[RAW DATA — start]

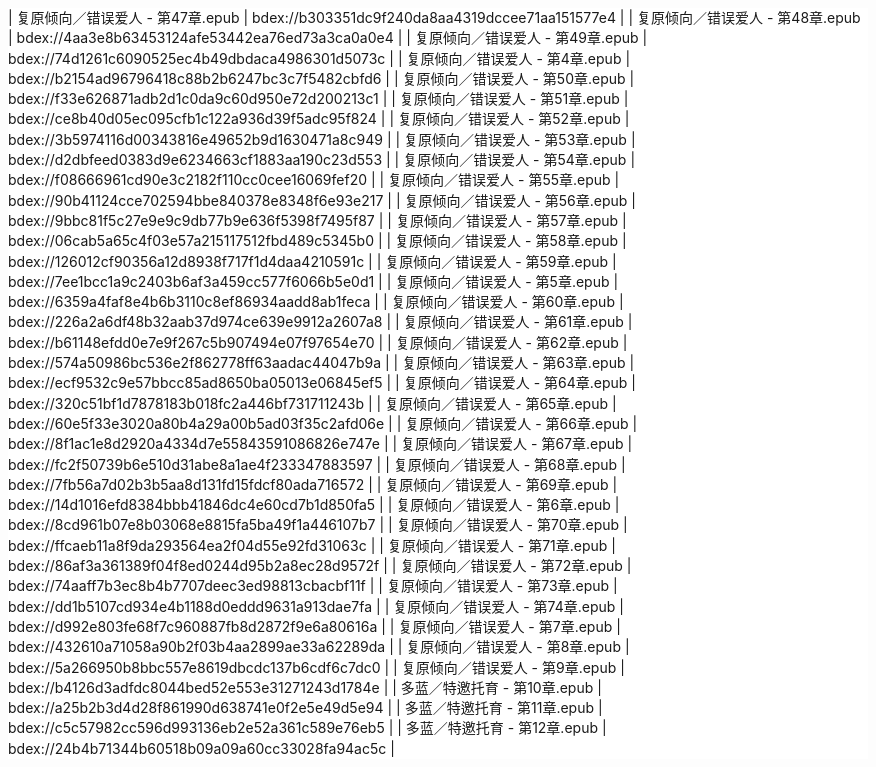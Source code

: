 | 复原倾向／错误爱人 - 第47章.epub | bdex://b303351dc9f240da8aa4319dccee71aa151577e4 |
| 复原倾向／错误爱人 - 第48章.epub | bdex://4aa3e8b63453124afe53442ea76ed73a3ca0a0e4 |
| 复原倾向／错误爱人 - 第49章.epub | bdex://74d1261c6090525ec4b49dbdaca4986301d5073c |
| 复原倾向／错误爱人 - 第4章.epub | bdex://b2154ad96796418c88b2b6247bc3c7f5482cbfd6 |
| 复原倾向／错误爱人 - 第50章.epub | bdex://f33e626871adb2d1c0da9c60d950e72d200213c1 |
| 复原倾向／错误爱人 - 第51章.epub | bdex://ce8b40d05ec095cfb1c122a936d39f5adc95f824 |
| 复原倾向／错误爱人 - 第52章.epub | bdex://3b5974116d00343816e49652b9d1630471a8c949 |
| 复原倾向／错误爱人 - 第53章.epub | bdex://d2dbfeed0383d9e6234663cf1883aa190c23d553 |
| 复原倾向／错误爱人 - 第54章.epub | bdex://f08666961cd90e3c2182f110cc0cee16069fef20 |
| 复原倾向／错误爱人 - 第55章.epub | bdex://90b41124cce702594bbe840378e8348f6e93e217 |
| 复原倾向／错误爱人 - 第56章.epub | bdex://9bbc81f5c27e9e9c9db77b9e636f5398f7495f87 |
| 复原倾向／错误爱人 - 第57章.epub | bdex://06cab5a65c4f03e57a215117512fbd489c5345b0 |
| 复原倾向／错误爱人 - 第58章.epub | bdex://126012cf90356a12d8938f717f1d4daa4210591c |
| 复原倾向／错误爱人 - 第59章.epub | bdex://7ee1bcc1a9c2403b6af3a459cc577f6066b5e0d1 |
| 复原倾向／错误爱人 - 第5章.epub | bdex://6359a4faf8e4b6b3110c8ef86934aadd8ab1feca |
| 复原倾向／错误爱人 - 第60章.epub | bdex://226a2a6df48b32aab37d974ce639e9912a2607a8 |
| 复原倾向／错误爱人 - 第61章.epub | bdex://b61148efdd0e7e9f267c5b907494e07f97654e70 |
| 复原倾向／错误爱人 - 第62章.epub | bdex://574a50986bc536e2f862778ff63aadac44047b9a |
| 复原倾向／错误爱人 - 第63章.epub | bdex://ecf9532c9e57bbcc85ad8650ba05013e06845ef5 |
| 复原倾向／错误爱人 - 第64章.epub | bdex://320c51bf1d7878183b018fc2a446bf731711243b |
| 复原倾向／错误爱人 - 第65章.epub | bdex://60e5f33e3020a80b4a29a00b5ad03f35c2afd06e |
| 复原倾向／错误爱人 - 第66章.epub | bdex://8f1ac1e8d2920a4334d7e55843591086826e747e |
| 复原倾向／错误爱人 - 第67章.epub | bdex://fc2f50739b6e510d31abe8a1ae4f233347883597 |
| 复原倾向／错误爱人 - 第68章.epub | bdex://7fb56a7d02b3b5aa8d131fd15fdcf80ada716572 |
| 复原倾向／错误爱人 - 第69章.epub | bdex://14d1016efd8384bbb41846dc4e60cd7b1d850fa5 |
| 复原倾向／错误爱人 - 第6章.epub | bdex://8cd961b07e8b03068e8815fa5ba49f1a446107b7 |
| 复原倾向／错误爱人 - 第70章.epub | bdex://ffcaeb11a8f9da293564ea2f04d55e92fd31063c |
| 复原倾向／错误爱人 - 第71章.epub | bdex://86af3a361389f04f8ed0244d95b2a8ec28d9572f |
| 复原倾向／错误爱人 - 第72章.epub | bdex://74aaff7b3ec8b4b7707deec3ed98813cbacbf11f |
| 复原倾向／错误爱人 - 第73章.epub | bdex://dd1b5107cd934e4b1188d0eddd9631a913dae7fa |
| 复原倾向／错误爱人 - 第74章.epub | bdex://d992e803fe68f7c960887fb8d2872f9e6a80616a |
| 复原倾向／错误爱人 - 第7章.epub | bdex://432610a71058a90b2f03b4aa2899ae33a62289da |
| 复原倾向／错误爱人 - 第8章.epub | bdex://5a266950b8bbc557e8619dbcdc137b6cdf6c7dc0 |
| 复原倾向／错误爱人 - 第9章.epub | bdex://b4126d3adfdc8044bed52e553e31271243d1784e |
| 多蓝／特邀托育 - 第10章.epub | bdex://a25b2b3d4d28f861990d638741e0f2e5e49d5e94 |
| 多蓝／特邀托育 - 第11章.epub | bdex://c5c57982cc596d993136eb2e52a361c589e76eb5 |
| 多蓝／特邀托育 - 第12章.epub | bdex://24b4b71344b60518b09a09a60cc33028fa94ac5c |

[RAW DATA — finish]

DIRECTIONS FOR THIS TASK » Copy out each line of the listing where the string "特邀托育" appears.

REPLY TO THE TASK »
| 多蓝／特邀托育 - 第10章.epub | bdex://a25b2b3d4d28f861990d638741e0f2e5e49d5e94 |
| 多蓝／特邀托育 - 第11章.epub | bdex://c5c57982cc596d993136eb2e52a361c589e76eb5 |
| 多蓝／特邀托育 - 第12章.epub | bdex://24b4b71344b60518b09a09a60cc33028fa94ac5c |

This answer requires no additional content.